**Work instruction:** Within the records that follow, find every line containing the string "binary". Copy those lines.

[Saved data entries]

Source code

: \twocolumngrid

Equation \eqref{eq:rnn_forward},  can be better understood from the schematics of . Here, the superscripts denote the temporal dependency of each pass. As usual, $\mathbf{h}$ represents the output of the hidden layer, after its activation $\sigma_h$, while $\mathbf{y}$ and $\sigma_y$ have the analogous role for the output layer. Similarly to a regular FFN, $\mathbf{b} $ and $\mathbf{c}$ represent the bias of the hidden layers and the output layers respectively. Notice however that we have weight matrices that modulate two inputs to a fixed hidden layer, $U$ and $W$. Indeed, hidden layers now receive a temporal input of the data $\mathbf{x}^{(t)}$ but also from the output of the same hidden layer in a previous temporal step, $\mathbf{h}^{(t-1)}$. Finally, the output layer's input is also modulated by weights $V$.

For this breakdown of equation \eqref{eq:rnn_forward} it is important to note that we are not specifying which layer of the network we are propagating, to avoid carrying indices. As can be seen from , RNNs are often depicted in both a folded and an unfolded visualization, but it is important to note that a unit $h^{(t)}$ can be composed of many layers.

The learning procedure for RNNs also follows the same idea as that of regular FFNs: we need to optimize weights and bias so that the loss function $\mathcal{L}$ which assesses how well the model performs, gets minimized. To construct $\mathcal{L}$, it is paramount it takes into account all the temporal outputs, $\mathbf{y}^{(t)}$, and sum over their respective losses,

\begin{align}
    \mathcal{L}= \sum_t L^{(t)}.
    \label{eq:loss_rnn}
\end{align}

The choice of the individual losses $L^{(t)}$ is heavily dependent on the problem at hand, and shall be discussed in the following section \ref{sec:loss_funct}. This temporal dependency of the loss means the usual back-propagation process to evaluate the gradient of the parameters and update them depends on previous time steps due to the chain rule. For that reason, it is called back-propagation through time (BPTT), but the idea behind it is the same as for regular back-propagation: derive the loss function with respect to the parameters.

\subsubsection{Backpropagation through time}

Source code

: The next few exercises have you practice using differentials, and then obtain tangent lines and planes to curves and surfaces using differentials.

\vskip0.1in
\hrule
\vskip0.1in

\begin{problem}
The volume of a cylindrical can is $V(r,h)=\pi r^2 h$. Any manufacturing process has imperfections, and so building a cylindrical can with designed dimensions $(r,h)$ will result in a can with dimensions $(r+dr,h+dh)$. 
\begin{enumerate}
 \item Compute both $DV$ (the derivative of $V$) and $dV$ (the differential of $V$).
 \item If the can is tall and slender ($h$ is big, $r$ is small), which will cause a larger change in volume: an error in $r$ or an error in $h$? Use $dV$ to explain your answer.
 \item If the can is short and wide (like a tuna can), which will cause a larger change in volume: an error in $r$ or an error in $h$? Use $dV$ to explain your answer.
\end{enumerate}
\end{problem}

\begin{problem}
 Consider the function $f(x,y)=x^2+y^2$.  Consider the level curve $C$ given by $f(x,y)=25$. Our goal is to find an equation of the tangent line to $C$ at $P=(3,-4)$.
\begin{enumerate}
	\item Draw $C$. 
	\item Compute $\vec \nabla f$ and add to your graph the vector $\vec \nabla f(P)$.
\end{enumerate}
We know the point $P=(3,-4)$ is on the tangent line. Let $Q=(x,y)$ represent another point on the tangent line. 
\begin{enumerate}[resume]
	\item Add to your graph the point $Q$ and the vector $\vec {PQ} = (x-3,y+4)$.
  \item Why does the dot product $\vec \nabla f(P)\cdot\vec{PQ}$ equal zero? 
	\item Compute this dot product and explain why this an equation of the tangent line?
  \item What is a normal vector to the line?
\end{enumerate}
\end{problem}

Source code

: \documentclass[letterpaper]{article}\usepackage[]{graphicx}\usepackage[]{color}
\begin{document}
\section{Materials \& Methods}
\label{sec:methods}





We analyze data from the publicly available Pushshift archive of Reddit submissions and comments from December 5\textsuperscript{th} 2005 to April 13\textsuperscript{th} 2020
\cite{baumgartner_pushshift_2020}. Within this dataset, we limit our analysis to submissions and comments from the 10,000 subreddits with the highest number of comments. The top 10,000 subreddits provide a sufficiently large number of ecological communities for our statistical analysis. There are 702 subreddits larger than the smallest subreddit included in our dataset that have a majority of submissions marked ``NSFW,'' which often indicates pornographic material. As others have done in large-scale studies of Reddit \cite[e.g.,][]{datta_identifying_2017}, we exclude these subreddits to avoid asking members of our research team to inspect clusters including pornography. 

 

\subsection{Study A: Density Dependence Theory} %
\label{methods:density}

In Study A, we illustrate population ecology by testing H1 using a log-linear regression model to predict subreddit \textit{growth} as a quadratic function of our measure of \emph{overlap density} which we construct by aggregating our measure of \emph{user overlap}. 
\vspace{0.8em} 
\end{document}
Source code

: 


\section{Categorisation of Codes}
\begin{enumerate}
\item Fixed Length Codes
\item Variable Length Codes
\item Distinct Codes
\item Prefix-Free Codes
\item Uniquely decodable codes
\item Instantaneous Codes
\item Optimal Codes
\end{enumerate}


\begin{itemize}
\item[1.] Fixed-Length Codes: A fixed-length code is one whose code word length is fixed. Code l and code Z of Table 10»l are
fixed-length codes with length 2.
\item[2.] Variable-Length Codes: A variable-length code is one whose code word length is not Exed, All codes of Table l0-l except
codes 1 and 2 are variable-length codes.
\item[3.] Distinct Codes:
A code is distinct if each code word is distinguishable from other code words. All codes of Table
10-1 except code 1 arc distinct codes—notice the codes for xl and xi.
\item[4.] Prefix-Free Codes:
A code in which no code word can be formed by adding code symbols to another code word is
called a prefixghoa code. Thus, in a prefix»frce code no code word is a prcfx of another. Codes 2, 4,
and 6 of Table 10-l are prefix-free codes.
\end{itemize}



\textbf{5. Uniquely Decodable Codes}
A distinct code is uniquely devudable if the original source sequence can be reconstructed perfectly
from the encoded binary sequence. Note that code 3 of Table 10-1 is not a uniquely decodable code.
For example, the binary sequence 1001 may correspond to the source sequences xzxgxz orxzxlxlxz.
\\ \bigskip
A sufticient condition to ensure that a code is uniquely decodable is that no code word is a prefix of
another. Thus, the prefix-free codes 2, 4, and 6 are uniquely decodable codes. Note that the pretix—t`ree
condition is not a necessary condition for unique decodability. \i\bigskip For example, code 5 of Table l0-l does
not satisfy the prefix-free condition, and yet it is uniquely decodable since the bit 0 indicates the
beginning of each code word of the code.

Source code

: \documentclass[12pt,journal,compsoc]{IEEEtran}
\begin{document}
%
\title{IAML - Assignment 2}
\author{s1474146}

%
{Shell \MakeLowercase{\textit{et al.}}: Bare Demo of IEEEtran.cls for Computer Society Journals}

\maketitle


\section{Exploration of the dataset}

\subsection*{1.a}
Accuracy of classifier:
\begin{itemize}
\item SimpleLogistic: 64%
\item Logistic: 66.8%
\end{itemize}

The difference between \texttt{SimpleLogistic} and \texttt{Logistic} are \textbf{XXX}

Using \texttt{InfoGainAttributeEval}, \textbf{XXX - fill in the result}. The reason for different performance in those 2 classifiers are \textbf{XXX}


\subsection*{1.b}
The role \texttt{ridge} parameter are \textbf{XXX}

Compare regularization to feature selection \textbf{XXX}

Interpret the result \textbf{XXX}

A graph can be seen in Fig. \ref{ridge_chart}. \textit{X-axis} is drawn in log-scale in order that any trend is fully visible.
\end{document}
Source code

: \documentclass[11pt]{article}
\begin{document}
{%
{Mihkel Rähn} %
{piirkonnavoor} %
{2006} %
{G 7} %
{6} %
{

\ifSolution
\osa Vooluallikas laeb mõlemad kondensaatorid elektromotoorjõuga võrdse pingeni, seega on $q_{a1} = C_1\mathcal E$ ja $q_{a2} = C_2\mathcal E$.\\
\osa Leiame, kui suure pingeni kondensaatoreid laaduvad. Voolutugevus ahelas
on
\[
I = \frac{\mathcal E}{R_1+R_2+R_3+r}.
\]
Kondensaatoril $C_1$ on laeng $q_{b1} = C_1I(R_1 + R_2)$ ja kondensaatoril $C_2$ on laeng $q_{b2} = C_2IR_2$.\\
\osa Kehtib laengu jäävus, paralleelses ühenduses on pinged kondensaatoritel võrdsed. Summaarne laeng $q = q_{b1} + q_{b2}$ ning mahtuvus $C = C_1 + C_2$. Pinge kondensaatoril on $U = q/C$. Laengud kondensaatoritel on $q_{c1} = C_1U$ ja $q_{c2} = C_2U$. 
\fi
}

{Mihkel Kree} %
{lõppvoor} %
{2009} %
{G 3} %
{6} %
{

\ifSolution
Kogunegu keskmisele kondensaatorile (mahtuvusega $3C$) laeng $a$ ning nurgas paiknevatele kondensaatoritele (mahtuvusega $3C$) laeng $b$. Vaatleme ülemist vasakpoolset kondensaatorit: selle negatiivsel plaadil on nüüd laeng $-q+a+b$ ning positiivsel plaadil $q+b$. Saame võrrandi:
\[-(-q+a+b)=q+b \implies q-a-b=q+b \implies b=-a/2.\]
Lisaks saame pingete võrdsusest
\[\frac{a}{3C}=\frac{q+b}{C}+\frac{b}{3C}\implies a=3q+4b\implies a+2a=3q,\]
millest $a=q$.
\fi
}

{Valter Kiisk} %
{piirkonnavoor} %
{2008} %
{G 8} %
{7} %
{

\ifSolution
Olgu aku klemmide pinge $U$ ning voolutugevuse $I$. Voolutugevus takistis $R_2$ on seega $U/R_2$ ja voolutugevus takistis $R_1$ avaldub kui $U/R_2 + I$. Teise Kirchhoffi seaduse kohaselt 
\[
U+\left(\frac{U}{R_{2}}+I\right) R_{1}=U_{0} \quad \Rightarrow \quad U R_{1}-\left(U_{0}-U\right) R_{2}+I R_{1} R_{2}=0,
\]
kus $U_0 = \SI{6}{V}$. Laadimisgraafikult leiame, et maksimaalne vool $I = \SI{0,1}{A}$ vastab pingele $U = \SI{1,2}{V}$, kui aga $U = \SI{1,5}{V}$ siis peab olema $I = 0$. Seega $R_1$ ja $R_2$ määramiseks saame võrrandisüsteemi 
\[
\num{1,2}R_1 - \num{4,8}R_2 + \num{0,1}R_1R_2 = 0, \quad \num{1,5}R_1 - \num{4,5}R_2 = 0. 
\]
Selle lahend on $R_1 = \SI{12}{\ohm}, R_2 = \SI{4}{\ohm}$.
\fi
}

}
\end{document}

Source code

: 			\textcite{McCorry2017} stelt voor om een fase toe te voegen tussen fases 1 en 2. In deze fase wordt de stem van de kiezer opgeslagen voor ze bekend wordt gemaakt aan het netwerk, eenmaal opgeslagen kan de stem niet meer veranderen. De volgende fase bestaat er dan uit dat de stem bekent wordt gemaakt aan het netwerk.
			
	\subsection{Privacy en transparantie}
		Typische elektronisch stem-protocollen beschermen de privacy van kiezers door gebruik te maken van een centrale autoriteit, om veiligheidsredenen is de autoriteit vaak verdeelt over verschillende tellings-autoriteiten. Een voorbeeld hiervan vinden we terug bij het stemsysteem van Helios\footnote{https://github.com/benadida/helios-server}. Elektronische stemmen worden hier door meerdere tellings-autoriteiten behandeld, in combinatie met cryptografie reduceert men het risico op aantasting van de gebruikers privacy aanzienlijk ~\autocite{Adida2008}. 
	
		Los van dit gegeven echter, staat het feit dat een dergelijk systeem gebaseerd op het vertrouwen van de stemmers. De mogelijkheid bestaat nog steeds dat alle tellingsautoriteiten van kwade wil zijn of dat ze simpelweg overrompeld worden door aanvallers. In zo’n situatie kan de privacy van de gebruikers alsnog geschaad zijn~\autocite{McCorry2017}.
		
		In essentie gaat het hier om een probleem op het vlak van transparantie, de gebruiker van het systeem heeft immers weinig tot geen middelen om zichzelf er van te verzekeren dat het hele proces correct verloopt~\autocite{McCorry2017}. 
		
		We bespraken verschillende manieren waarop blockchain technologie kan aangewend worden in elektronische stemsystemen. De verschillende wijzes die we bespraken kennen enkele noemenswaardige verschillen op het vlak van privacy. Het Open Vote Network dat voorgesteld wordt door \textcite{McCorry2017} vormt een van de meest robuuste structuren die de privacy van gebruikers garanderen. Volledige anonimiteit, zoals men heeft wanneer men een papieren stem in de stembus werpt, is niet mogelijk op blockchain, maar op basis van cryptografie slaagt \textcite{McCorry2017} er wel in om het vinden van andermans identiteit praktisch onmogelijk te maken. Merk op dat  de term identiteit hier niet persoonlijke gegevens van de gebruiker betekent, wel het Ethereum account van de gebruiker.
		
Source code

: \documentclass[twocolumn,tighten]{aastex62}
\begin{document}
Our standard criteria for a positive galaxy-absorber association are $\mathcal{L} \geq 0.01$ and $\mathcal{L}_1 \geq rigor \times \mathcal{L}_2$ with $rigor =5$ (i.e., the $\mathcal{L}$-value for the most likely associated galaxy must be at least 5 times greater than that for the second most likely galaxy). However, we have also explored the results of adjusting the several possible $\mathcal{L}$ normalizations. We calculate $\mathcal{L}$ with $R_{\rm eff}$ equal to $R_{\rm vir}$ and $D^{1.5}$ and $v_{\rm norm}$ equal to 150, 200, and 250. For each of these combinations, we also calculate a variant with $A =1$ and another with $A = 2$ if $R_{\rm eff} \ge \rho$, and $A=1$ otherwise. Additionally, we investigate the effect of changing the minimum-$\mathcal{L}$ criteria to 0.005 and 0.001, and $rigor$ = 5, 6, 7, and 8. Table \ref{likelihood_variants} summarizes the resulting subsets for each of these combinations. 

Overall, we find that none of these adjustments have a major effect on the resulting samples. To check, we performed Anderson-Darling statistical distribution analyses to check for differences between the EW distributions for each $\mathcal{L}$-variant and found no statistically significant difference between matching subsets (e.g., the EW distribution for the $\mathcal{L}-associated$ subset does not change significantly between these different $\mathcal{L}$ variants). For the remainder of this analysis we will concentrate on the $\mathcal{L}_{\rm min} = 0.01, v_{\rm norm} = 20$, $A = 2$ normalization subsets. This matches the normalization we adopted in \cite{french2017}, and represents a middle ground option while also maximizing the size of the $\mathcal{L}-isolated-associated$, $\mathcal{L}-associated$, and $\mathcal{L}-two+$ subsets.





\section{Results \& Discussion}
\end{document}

**Answer space:**
from the encoded binary sequence. Note that code 3 of Table 10-1 is not a uniquely decodable code.
For example, the binary sequence 1001 may correspond to the source sequences xzxgxz orxzxlxlxz.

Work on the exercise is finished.